* **What you are asked to do**
Among the entries below, which lines include the string "esterne"? Show each one.

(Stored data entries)

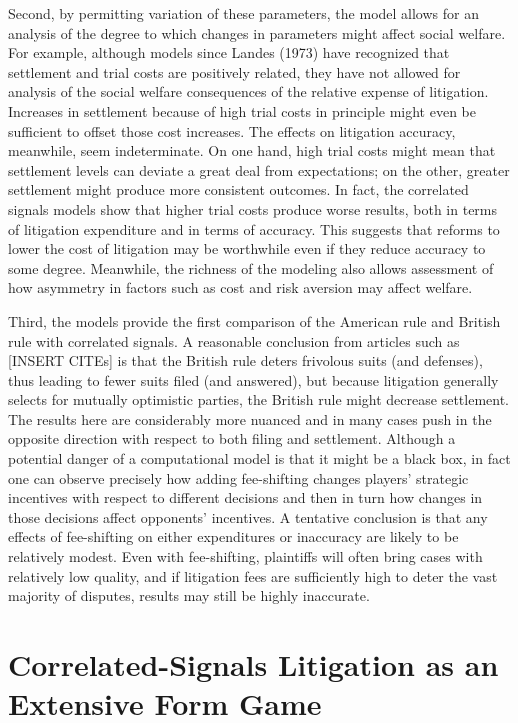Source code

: \documentclass{article}
\begin{document}
Second, by permitting variation of these parameters, the model allows for an analysis of the degree to which changes in parameters might affect social welfare. For example, although models since Landes (1973) have recognized that settlement and trial costs are positively related, they have not allowed for analysis of the social welfare consequences of the relative expense of litigation. Increases in settlement because of high trial costs in principle might even be sufficient to offset those cost increases. The effects on litigation accuracy, meanwhile, seem indeterminate. On one hand, high trial costs might mean that settlement levels can deviate a great deal from expectations; on the other, greater settlement might produce more consistent outcomes. In fact, the correlated signals models show that higher trial costs produce worse results, both in terms of litigation expenditure and in terms of accuracy. This suggests that reforms to lower the cost of litigation may be worthwhile even if they reduce accuracy to some degree. Meanwhile, the richness of the modeling also allows assessment of how asymmetry in factors such as cost and risk aversion may affect welfare. 

Third, the models provide the first comparison of the American rule and British rule with correlated signals. A reasonable conclusion from articles such as [INSERT CITEs] is that the British rule deters frivolous suits (and defenses), thus leading to fewer suits filed (and answered), but because litigation generally selects for mutually optimistic parties, the British rule might decrease settlement. The results here are considerably more nuanced and in many cases push in the opposite direction with respect to both filing and settlement. Although a potential danger of a computational model is that it might be a black box, in fact one can observe precisely how adding fee-shifting changes players' strategic incentives with respect to different decisions and then in turn how changes in those decisions affect opponents' incentives. A tentative conclusion is that any effects of fee-shifting on either expenditures or inaccuracy are likely to be relatively modest. Even with fee-shifting, plaintiffs will often bring cases with relatively low quality, and if litigation fees are sufficiently high to deter the vast majority of disputes, results may still be highly inaccurate. 

\section{Correlated-Signals Litigation as an Extensive Form Game}
\end{document}

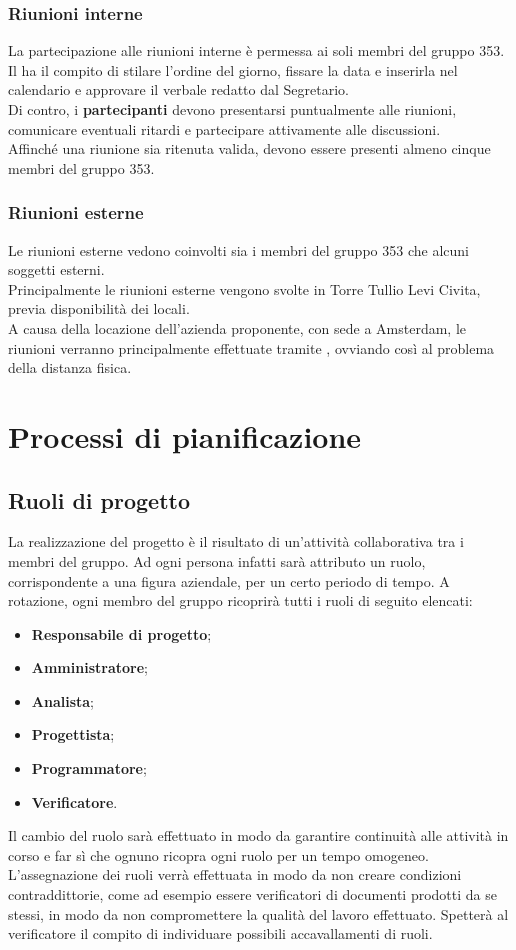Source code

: \documentclass[NormeDiProgetto.tex]{subfiles}
\begin{document}
	\subsubsection{Riunioni interne}
	La partecipazione alle riunioni interne è permessa ai soli membri del gruppo 353.
	Il \respdiprog{} ha il compito di stilare l'ordine del giorno, fissare la data e inserirla nel calendario e approvare il verbale redatto dal Segretario.\\
	Di contro, i \textbf{partecipanti} devono presentarsi puntualmente alle riunioni, comunicare eventuali ritardi e partecipare attivamente alle discussioni.\\
	Affinché una riunione sia ritenuta valida, devono essere presenti almeno cinque membri del gruppo 353.
	\subsubsection{Riunioni esterne}
	Le riunioni esterne vedono coinvolti sia i membri del gruppo 353 che alcuni soggetti esterni.\\
	Principalmente le riunioni esterne vengono svolte in Torre Tullio Levi Civita, previa disponibilità dei locali.\\
	A causa della locazione dell'azienda proponente, con sede a Amsterdam, le riunioni verranno principalmente effettuate tramite , ovviando così al problema della distanza fisica.
	
	\section{Processi di pianificazione}
	\subsection{Ruoli di progetto}
	La realizzazione del progetto è il risultato di un'attività collaborativa tra i membri del gruppo. Ad ogni persona infatti sarà attributo un ruolo, corrispondente a una figura aziendale, per un certo periodo di tempo. A rotazione, ogni membro del gruppo ricoprirà tutti i ruoli di seguito elencati:
	\begin{itemize}
		\item \textbf{Responsabile di progetto};
		\item \textbf{Amministratore};
		\item \textbf{Analista};
		\item \textbf{Progettista};
		\item \textbf{Programmatore};
		\item \textbf{Verificatore}.
	\end{itemize}
	Il cambio del ruolo sarà effettuato in modo da garantire continuità alle attività in corso e far sì che ognuno ricopra ogni ruolo per un tempo omogeneo.\\ L'assegnazione dei ruoli verrà effettuata in modo da non creare condizioni contraddittorie, come ad esempio essere verificatori di documenti prodotti da se stessi, in modo da non compromettere la qualità del lavoro effettuato.
	Spetterà al verificatore il compito di individuare possibili accavallamenti di ruoli. %
\end{document}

* **Your response**
	\subsubsection{Riunioni esterne}
	Le riunioni esterne vedono coinvolti sia i membri del gruppo 353 che alcuni soggetti esterni.\\
	Principalmente le riunioni esterne vengono svolte in Torre Tullio Levi Civita, previa disponibilità dei locali.\\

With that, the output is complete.